* **Activity**:
Word for word, transcribe the data below from the line with "<p>&lt;/title&gt;</p>" to the line with "<li><strong>Contains</strong> only letters, numbers, hyphens", keeping both of those lines.
START Supplied material
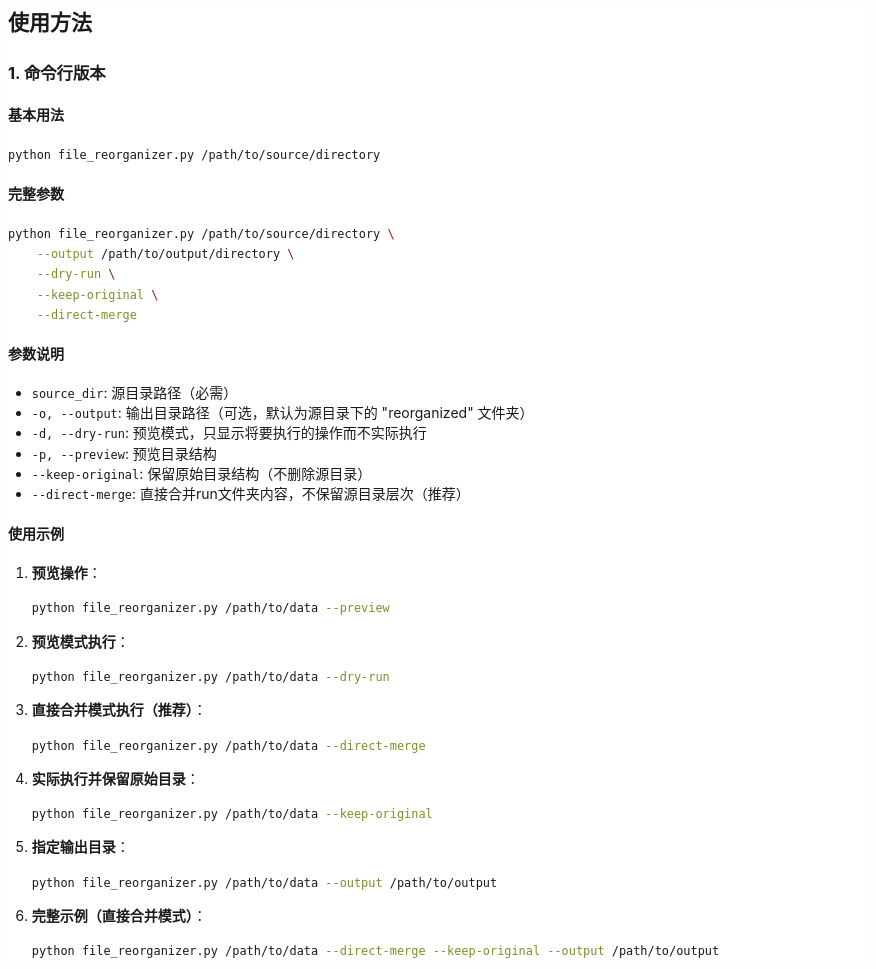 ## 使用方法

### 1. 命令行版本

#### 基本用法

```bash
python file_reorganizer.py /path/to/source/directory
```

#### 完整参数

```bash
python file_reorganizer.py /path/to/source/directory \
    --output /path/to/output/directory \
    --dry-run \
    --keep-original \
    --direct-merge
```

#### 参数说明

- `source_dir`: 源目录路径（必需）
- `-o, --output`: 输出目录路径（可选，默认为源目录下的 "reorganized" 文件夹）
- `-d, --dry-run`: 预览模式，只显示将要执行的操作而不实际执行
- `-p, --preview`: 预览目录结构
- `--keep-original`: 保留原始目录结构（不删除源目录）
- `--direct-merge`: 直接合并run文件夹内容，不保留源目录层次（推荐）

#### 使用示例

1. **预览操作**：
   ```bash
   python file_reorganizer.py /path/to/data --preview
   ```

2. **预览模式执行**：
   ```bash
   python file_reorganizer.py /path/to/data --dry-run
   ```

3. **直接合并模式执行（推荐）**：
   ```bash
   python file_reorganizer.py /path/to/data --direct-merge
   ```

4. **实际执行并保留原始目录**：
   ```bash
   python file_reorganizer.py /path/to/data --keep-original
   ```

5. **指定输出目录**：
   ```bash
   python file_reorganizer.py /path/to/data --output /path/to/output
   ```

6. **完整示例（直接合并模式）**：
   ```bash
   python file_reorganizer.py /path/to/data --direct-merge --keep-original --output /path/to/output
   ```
END Supplied material
START Supplied material
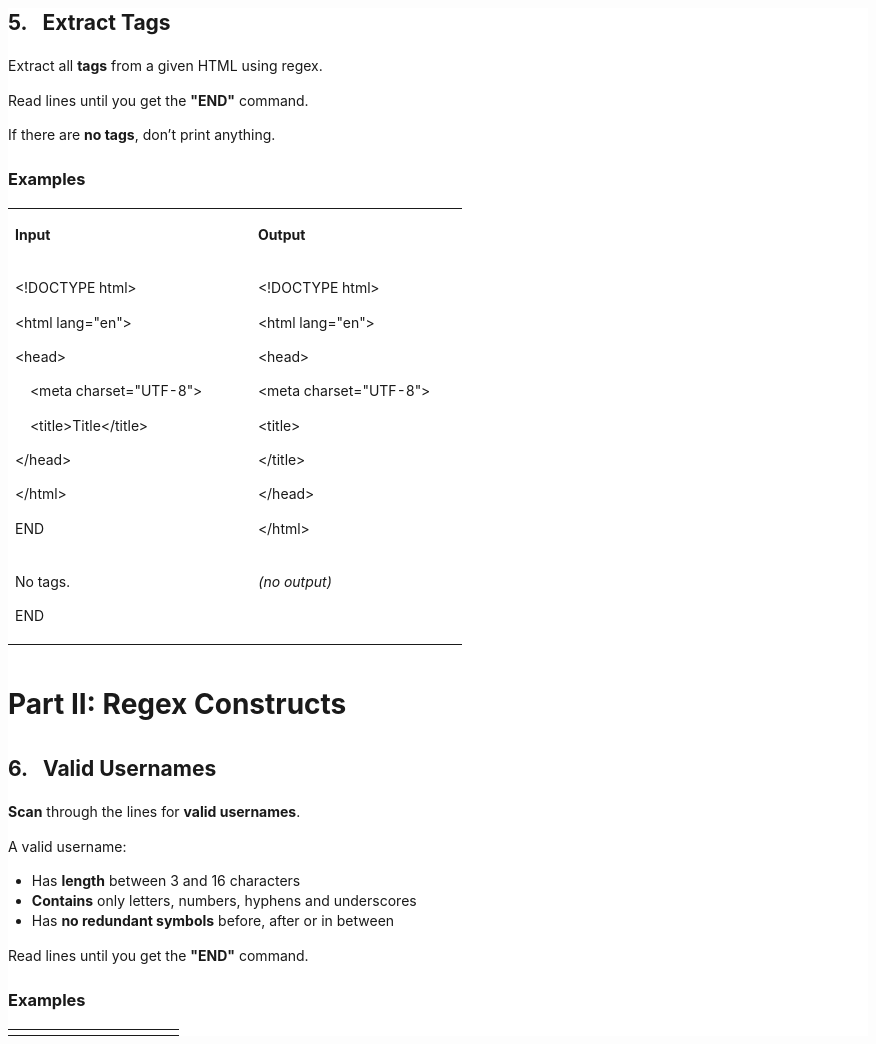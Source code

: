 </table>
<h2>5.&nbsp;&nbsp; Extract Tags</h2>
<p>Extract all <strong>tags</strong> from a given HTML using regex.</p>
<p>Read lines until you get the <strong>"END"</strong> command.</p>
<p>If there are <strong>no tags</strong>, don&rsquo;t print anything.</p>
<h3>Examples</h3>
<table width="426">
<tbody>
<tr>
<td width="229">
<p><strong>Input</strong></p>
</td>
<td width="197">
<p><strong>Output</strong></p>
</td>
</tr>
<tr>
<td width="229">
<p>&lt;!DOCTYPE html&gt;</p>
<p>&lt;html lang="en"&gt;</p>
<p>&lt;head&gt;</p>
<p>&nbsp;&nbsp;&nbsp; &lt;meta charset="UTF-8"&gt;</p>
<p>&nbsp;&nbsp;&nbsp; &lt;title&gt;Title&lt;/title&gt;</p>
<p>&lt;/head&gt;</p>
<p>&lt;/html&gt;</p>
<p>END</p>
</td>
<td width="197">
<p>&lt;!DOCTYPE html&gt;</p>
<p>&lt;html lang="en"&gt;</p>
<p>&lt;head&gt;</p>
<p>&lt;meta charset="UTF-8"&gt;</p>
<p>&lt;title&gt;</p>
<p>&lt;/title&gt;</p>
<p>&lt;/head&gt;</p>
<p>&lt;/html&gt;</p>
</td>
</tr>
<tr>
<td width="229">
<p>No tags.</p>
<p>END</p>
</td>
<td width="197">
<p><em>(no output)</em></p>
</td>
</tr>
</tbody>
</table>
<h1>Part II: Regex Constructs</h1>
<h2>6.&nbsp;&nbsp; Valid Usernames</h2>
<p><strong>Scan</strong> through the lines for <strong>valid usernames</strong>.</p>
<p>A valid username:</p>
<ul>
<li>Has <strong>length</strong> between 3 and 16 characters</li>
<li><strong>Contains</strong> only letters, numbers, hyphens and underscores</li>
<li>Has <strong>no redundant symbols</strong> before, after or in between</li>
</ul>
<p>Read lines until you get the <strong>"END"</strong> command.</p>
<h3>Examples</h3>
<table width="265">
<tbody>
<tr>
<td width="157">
END Supplied material
* **Result below**:
<p>&lt;/title&gt;</p>
<p>&lt;/head&gt;</p>
<p>&lt;/html&gt;</p>
</td>
</tr>
<tr>
<td width="229">
<p>No tags.</p>
<p>END</p>
</td>
<td width="197">
<p><em>(no output)</em></p>
</td>
</tr>
</tbody>
</table>
<h1>Part II: Regex Constructs</h1>
<h2>6.&nbsp;&nbsp; Valid Usernames</h2>
<p><strong>Scan</strong> through the lines for <strong>valid usernames</strong>.</p>
<p>A valid username:</p>
<ul>
<li>Has <strong>length</strong> between 3 and 16 characters</li>
<li><strong>Contains</strong> only letters, numbers, hyphens and underscores</li>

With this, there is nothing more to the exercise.